■ Aim of the task ■
Note how many lines of the data below hold the word "integreringskonfiguration", then give that number with no other text.

Segment Start: Input records

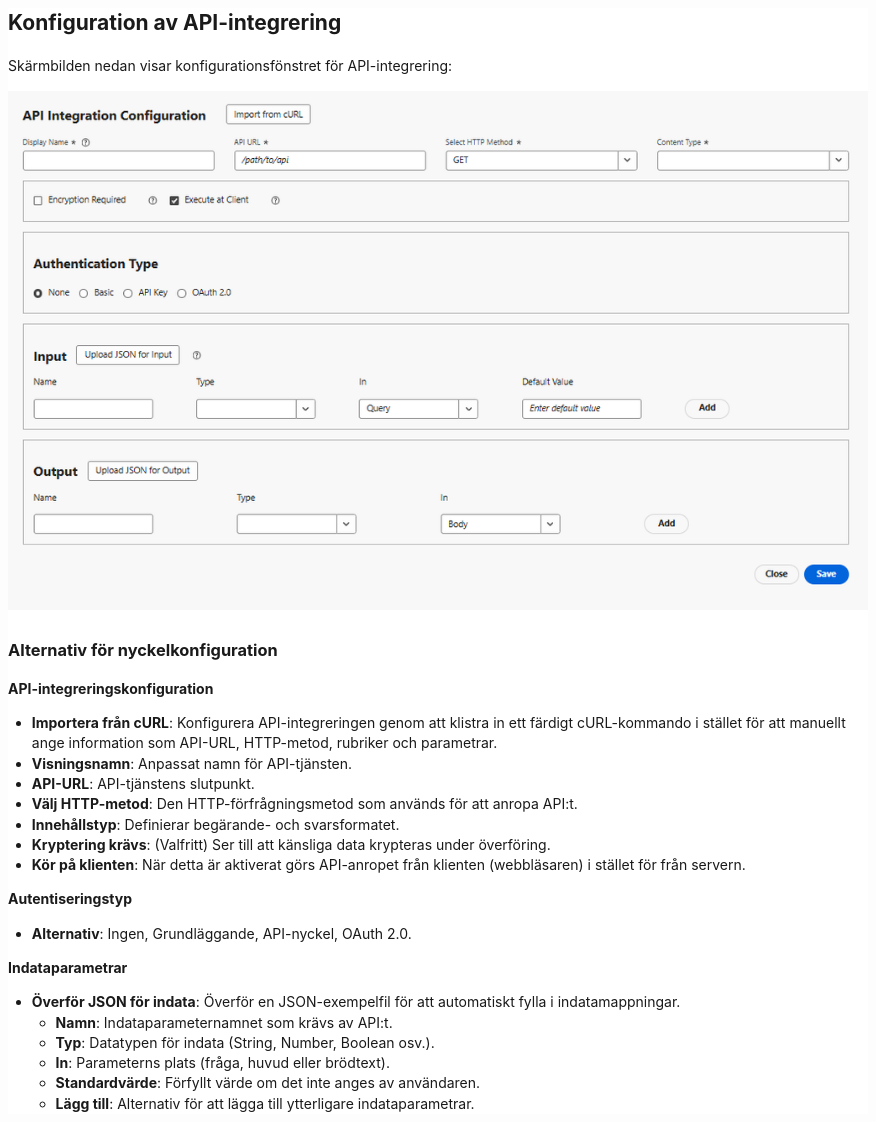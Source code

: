 ## Konfiguration av API-integrering

Skärmbilden nedan visar konfigurationsfönstret för API-integrering:

![API-integreringskonfiguration](/help/forms/assets/api-integration-configuration.png)

### Alternativ för nyckelkonfiguration

**API-integreringskonfiguration**

* **Importera från cURL**: Konfigurera API-integreringen genom att klistra in ett färdigt cURL-kommando i stället för att manuellt ange information som API-URL, HTTP-metod, rubriker och parametrar.
* **Visningsnamn**: Anpassat namn för API-tjänsten.
* **API-URL**: API-tjänstens slutpunkt.
* **Välj HTTP-metod**: Den HTTP-förfrågningsmetod som används för att anropa API:t.
* **Innehållstyp**: Definierar begärande- och svarsformatet.
* **Kryptering krävs**: (Valfritt) Ser till att känsliga data krypteras under överföring.
* **Kör på klienten**: När detta är aktiverat görs API-anropet från klienten (webbläsaren) i stället för från servern.

**Autentiseringstyp**

* **Alternativ**: Ingen, Grundläggande, API-nyckel, OAuth 2.0.

**Indataparametrar**

* **Överför JSON för indata**: Överför en JSON-exempelfil för att automatiskt fylla i indatamappningar.
   * **Namn**: Indataparameternamnet som krävs av API:t.
   * **Typ**: Datatypen för indata (String, Number, Boolean osv.).
   * **In**: Parameterns plats (fråga, huvud eller brödtext).
   * **Standardvärde**: Förfyllt värde om det inte anges av användaren.
   * **Lägg till**: Alternativ för att lägga till ytterligare indataparametrar.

Segment End: Input records

■ Answer to the exercise ■
2